The dogs accompanying these hunters are not the scrupulously trained hounds of aristocratic fox hunts, but in one case an absurdly groomed poodle(?) unrestrainedly yapping open-mouthed at buzzards in the valley below, and what looks like a bull dog mongrel who has overturned his master while running over-enthusiastically beneath the fence. The two hunters are equally out of their depth. One of them obviously aspires to be a gentleman with top hat, frilly white linen neckcloth, short-fronted tailcoat, pantaloons, and elegantly pointed and trimmed hessian boots--more appropriate to the drawing room than the hunt. The other is so fat that he has struggled to get to a sitting position on the fence before his feet have been cut out from under him by his charging dog. The fashionable hunter is so excited by a flock of birds that he fails to understand that these are buzzards and crows feasting on a dead horse, not legitimate game birds like partridge, pheasant, and quail. And he also fails to realize that he shouldnt walk around with his gun cocked, lest his companion is peppered with an unintended dose of buckshot.

The print is signed I.C. Esq. delt. which most commentators assume is yet another alias for Gillray. I'm inclined to agree, and I suspect that Gillray poses (with tongue in cheek) as a gentleman to emphasize and "validate" the inherent snobbery of the print. As usual Gillray's ideas were almost immediately plagiarized in another four-plate series Cockney Sportsmen attributed to Charles Ansell and published about a month later on December 8 by Fores.

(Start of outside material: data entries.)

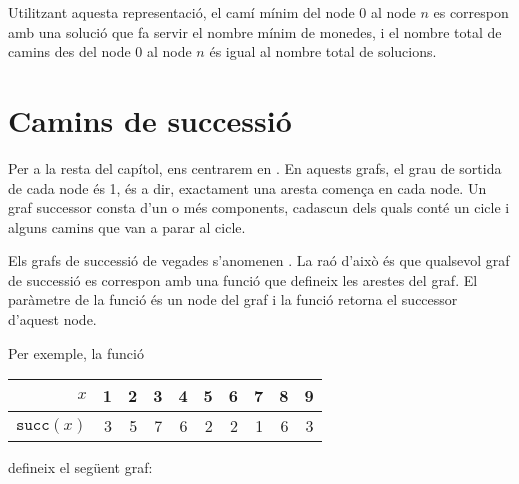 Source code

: Utilitzant aquesta representació, el camí mínim del node 0 al node $n$
es correspon amb una solució que fa servir el nombre mínim de monedes,
i el nombre total de camins des del node 0 al node $n$ és igual al
nombre total de solucions.

\section{Camins de successió}

 
\label{camins-de-successio}

Per a la resta del capítol, ens centrarem en . En aquests grafs, el grau de sortida de cada node és 1,
és a dir, exactament una aresta comença en cada node. Un graf
successor consta d'un o més components, cadascun dels quals conté un
cicle i alguns camins que van a parar al cicle.

Els grafs de successió de vegades s'anomenen . La raó d'això és que qualsevol graf de successió es
correspon amb una funció que defineix les arestes del graf. El
paràmetre de la funció és un node del graf i la funció retorna el
successor d'aquest node.

Per exemple, la funció
\begin{center}
\begin{tabular}{r|rrrrrrrrr}
$x$ & 1 & 2 & 3 & 4 & 5 & 6 & 7 & 8 & 9 \\
\hline
$\texttt{succ}(x)$ & 3 & 5 & 7 & 6 & 2 & 2 & 1 & 6 & 3 \\
\end{tabular}
\end{center}
defineix el següent graf:
\begin{center}
\end{center}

This wouldn't have surprised Gillray. But he couldn't have anticipated that Cockney Sportsmen would launch an entire industry of cockney characters in print, song, and on the stage for much of the Victorian period, including The Cockney Sportsmen; or, The Adventures of Mr. Jonquil and His Friend Jay by Robert Cruikshank in 1822, and An Evening's Amusement; or the Adventures of a Cockney Sportsman by Robert Seymour in 1846.